Like in high school study hall. Oh, how I hated study hall. Too many people around. Too much going on. Memories of kindergarten naptime. I couldn’t study there.
Like after graduating from college, when I seldom read recommended books. “Is it more than 250 pages long?” I’d ask. “And how big is the print?” That was how I measured my interest.
Like when I interrupt people who are telling a story because they are, in my mind, too slow. Get to the fucking point, an inner-voice yells with impatience.
Like when I have a task to do, mowing the lawn or washing the car, for example, and I race through it, sacrificing quality work.
Like when I’m on a walk or taking a hike and I rush to reach the destination, but am the first to want to start back.
Like when I taught and the entire school observed daily 20-minute silent reading. I knew many of the kids were faking it while staff members, even office personnel, were honoring it. I, of course, faked it.
Like when I first heard about “binge-watching” TV series and thought I could never watch an entire season in one-sitting. I’d be antsy after two episodes.
Like when I took yoga and got bored within 15 minutes. Don’t even get me started on the eternal cooldown period at the end of class.
Like when I’m at the beach, tanning, and, while others lie flat and sleep or listen to music, I’m sitting up with pivoting head watching everything around me. And, dammit, forming deep wrinkles and shadows on my chest and stomach that don’t see the sun, creating a zebra tan.
Like when I’m at a religious service such as a lengthy wedding or a Passover Seder, and I’m thinking about anything else.

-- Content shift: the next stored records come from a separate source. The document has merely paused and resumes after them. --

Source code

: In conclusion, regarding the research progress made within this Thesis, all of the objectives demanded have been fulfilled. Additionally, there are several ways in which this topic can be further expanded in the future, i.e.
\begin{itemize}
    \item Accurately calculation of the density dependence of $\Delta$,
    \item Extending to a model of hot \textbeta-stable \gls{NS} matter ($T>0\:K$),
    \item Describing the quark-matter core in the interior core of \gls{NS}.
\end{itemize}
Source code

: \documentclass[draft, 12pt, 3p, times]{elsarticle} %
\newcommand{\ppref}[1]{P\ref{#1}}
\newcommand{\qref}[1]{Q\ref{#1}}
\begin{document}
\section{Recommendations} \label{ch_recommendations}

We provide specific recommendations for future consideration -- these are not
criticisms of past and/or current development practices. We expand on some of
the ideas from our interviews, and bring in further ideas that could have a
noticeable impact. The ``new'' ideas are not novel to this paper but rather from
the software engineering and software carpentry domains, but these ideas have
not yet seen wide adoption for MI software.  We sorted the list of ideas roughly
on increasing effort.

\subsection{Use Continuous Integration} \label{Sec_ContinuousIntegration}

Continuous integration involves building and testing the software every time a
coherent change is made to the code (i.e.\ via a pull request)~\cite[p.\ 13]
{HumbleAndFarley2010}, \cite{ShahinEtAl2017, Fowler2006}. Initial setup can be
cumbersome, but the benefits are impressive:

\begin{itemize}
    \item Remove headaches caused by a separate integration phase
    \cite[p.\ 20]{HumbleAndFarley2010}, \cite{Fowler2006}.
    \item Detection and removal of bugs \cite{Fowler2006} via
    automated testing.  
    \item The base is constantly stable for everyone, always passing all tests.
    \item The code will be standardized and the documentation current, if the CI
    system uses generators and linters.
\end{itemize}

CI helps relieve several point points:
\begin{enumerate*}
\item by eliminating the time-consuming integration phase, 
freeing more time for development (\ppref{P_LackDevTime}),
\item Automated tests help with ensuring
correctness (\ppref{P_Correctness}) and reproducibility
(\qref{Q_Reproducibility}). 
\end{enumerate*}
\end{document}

Anything. Cookies. Barbra’s voice. That guy’s shirt. The Sea Hawks. Knock-knock jokes. That woman’s hideous hair. Dust. Anything.
And yet, I have the patience to focus on and complete several crossword puzzles or other word games daily.

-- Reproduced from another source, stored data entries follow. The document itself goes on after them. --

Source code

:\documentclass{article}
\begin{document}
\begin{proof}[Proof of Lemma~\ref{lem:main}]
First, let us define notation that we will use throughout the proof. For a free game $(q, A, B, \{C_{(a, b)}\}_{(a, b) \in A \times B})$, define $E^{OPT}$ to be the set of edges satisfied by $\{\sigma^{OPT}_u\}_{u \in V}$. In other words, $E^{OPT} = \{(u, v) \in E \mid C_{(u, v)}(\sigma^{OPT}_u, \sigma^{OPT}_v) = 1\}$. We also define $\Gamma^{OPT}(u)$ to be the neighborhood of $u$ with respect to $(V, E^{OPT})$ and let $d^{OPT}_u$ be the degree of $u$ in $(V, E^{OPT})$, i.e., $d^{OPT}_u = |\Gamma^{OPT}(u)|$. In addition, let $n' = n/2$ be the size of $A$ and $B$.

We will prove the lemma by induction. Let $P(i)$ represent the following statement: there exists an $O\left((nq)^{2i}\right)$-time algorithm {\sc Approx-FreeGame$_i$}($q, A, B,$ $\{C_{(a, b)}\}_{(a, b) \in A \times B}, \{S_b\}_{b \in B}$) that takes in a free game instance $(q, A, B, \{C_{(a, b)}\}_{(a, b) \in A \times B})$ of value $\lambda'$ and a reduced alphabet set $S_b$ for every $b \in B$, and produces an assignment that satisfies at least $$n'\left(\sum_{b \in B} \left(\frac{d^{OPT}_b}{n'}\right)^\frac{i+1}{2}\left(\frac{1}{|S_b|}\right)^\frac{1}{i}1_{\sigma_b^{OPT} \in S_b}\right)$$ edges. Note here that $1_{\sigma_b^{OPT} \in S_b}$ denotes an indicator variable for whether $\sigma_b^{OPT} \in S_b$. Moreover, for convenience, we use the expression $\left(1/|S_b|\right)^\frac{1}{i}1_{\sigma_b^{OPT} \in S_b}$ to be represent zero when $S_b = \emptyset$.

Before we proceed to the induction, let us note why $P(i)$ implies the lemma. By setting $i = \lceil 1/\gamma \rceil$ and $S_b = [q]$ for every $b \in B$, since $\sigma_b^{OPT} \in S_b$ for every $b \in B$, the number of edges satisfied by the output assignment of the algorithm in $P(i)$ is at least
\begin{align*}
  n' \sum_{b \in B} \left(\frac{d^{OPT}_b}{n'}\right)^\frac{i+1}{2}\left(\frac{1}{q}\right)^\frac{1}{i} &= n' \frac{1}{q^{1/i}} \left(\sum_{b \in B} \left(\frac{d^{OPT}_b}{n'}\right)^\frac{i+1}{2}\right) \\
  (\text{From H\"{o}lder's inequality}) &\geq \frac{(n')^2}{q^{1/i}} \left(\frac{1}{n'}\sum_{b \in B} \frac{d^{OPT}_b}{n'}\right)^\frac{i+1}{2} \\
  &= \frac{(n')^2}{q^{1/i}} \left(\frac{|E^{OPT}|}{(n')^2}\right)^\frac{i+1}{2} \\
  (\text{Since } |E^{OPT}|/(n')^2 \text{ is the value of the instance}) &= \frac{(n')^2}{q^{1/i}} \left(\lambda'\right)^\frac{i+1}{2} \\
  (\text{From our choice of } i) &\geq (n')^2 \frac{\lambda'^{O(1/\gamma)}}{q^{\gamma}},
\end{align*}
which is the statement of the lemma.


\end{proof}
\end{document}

And yet, I have the patience to complete, on occasion, large jigsaw puzzles alone.
And yet, I can get lost in a ninety-minute massage, forgetting that clocks and time exist.

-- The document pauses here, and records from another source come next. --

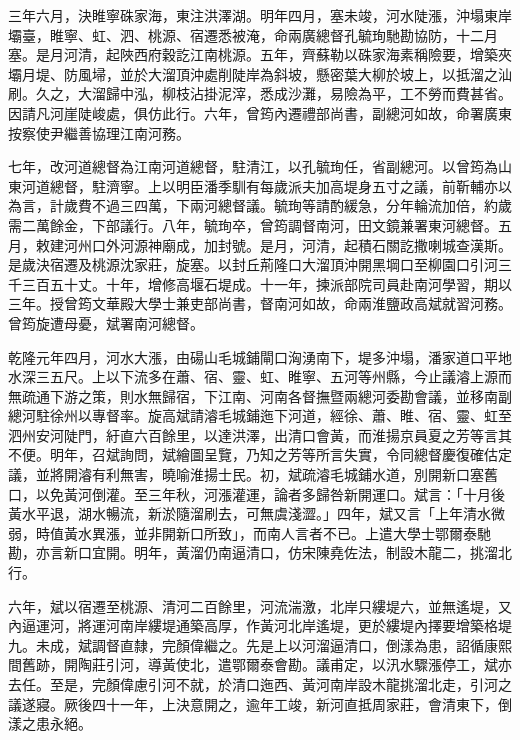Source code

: \begin{pinyinscope}
三年六月，決睢寧硃家海，東注洪澤湖。明年四月，塞未竣，河水陡漲，沖塌東岸壩臺，睢寧、虹、泗、桃源、宿遷悉被淹，命兩廣總督孔毓珣馳勘協防，十二月塞。是月河清，起陜西府穀訖江南桃源。五年，齊蘇勒以硃家海素稱險要，增築夾壩月堤、防風埽，並於大溜頂沖處削陡岸為斜坡，懸密葉大柳於坡上，以抵溜之汕刷。久之，大溜歸中泓，柳枝沾掛泥滓，悉成沙灘，易險為平，工不勞而費甚省。因請凡河崖陡峻處，俱仿此行。六年，曾筠內遷禮部尚書，副總河如故，命署廣東按察使尹繼善協理江南河務。

七年，改河道總督為江南河道總督，駐清江，以孔毓珣任，省副總河。以曾筠為山東河道總督，駐濟寧。上以明臣潘季馴有每歲派夫加高堤身五寸之議，前靳輔亦以為言，計歲費不過三四萬，下兩河總督議。毓珣等請酌緩急，分年輪流加倍，約歲需二萬餘金，下部議行。八年，毓珣卒，曾筠調督南河，田文鏡兼署東河總督。五月，敕建河州口外河源神廟成，加封號。是月，河清，起積石關訖撒喇城查漢斯。是歲決宿遷及桃源沈家莊，旋塞。以封丘荊隆口大溜頂沖開黑堈口至柳園口引河三千三百五十丈。十年，增修高堰石堤成。十一年，揀派部院司員赴南河學習，期以三年。授曾筠文華殿大學士兼吏部尚書，督南河如故，命兩淮鹽政高斌就習河務。曾筠旋遭母憂，斌署南河總督。

乾隆元年四月，河水大漲，由碭山毛城鋪閘口洶湧南下，堤多沖塌，潘家道口平地水深三五尺。上以下流多在蕭、宿、靈、虹、睢寧、五河等州縣，今止議濬上源而無疏通下游之策，則水無歸宿，下江南、河南各督撫暨兩總河委勘會議，並移南副總河駐徐州以專督率。旋高斌請濬毛城鋪迤下河道，經徐、蕭、睢、宿、靈、虹至泗州安河陡門，紆直六百餘里，以達洪澤，出清口會黃，而淮揚京員夏之芳等言其不便。明年，召斌詢問，斌繪圖呈覽，乃知之芳等所言失實，令同總督慶復確估定議，並將開濬有利無害，曉喻淮揚士民。初，斌疏濬毛城鋪水道，別開新口塞舊口，以免黃河倒灌。至三年秋，河漲灌運，論者多歸咎新開運口。斌言：「十月後黃水平退，湖水暢流，新淤隨溜刷去，可無虞淺澀。」四年，斌又言「上年清水微弱，時值黃水異漲，並非開新口所致」，而南人言者不已。上遣大學士鄂爾泰馳勘，亦言新口宜開。明年，黃溜仍南逼清口，仿宋陳堯佐法，制設木龍二，挑溜北行。

六年，斌以宿遷至桃源、清河二百餘里，河流湍激，北岸只縷堤六，並無遙堤，又內逼運河，將運河南岸縷堤通築高厚，作黃河北岸遙堤，更於縷堤內擇要增築格堤九。未成，斌調督直隸，完顏偉繼之。先是上以河溜逼清口，倒漾為患，詔循康熙間舊跡，開陶莊引河，導黃使北，遣鄂爾泰會勘。議甫定，以汛水驟漲停工，斌亦去任。至是，完顏偉慮引河不就，於清口迤西、黃河南岸設木龍挑溜北走，引河之議遂寢。厥後四十一年，上決意開之，逾年工竣，新河直抵周家莊，會清東下，倒漾之患永絕。


\end{pinyinscope}
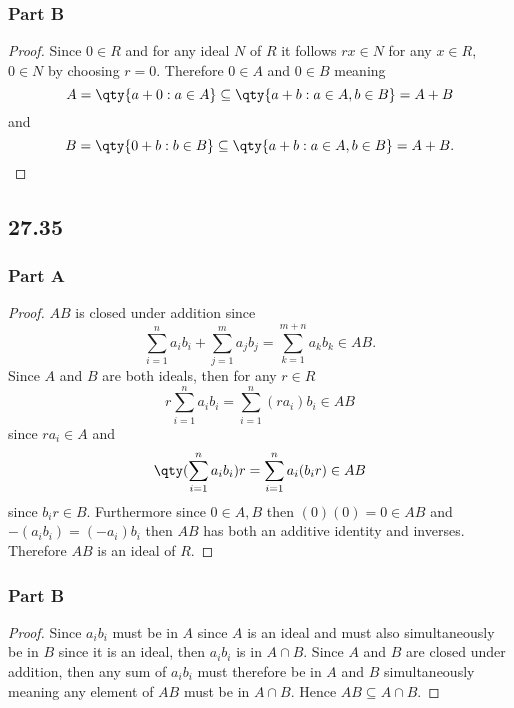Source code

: \documentclass[12pt,titlepage]{extarticle}
\begin{document}
\subsubsection*{Part B}
\begin{proof}
    Since $0 \in R$ and for any ideal $N$ of $R$ it follows $rx \in N$ for any $x \in R$, $0 \in N$ by choosing $r = 0$. Therefore $0 \in A$ and $0 \in B$ meaning
    \[
        A = \qty{a + 0 : a \in A} \subseteq \qty{a + b : a \in A, b \in B} = A + B
    \]
    and
    \[
        B = \qty{0 + b : b \in B} \subseteq \qty{a + b : a \in A, b \in B} = A + B
    .\qedhere\]
\end{proof}

\subsection*{27.35}
\subsubsection*{Part A}
\begin{proof}
    $AB$ is closed under addition since 
    \[
        \sum_{i = 1}^n a_i b_i + \sum_{j = 1}^m a_j b_j = \sum_{k = 1}^{m +n} a_k b_k \in AB
    .\]
    Since $A$ and $B$ are both ideals, then for any $r \in R$
    \[
        r \sum_{i = 1}^n a_i b_i = \sum_{i = 1}^n (r a_i) b_i \in AB
    \]
    since $r a_i \in A$ and
    \[
        \qty(\sum_{i = 1}^n a_i b_i)r = \sum_{i = 1}^n a_i (b_i r) \in AB
    \]
    since $b_i r \in B$. Furthermore since $0 \in A, B$ then $(0) (0) = 0 \in AB$ and $-(a_i b_i) = (-a_i) b_i$ then $AB$ has both an additive identity and inverses. Therefore $AB$ is an ideal of $R$.
\end{proof}

\subsubsection*{Part B}
\begin{proof}
    Since $a_i b_i$ must be in $A$ since $A$ is an ideal and must also simultaneously be in $B$ since it is an ideal, then $a_i b_i$ is in $A \cap B$. Since $A$ and $B$ are closed under addition, then any sum of $a_i b_i$ must therefore be in $A$ and $B$ simultaneously meaning any element of $AB$ must be in $A \cap B$. Hence $AB \subseteq A\cap B$.
\end{proof}
\end{document}
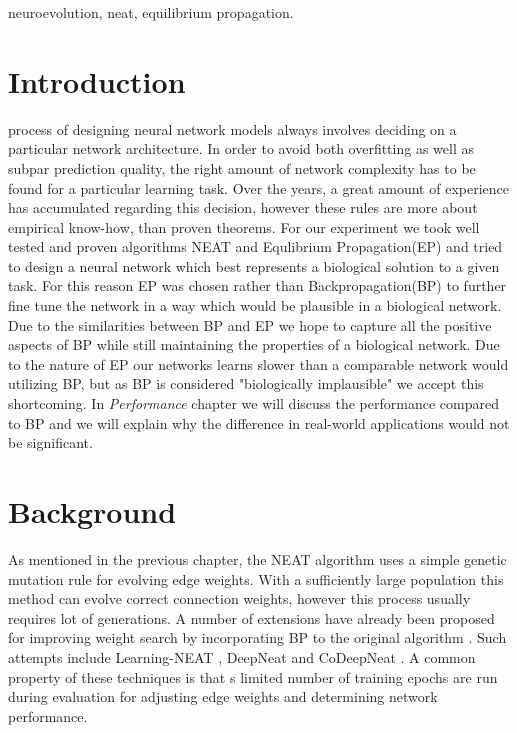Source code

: \documentclass[lettersize,journal]{IEEEtran}
\begin{document}
		
		\begin{IEEEkeywords}
			neuroevolution, neat, equilibrium propagation.
		\end{IEEEkeywords}
		
		\section{Introduction}
		 process of designing neural network models always involves deciding on a particular network architecture. In order to avoid both overfitting as well as subpar prediction quality, the right amount of network complexity has to be found for a particular learning task. Over the years, a great amount of experience has accumulated regarding this decision, however these rules are more about empirical know-how, than proven theorems. For our experiment we took well tested and proven algorithms NEAT and Equlibrium Propagation(EP)\cite{eqprop} and tried to design a neural network which best represents a biological solution to a given task. For this reason EP was chosen rather than Backpropagation(BP)\cite{backprop} to further fine tune the network in a way which would be plausible in a biological network. Due to the similarities between BP and EP we hope to capture all the positive aspects of BP while still maintaining the properties of a biological network. Due to the nature of EP our networks learns slower than a comparable network would utilizing BP, but as BP is considered "biologically implausible" we accept this shortcoming. In \textit{Performance} chapter we will discuss the performance compared to BP and we will explain why the difference in real-world applications would not be significant.
		
		\section{Background}
		As mentioned in the previous chapter, the NEAT algorithm uses a simple genetic mutation rule for evolving edge weights. With a sufficiently large population this method can evolve correct connection weights, however this process usually requires lot of generations. A number of extensions have already been proposed for improving weight search by incorporating BP to the original algorithm \cite{neatsurvey}. Such attempts include Learning-NEAT \cite{lneat}, DeepNeat and CoDeepNeat \cite{codeepneat}. A common property of these techniques is that s limited number of training epochs are run during evaluation for adjusting edge weights and determining network performance. 
		
\end{document}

And yet, I can focus on my writing for long periods. Like when I am listing situations during which my mind wanders, when ADHD sets in.
I should have figured it out long ago. But we didn’t have a name for it when I was a kid. And as an adult, I just accepted it as one of my quirks. ADHD is odd. Attention Deficit Hyperactivity Disorder. There are so many degrees and variations. Is it possible I merely have ADHD-Lite?
Or is it possible I don’t have ADHD at all? Maybe I only have “A.” Attention. Yours. So, now I can wish you the best in 2020. Happy New Year!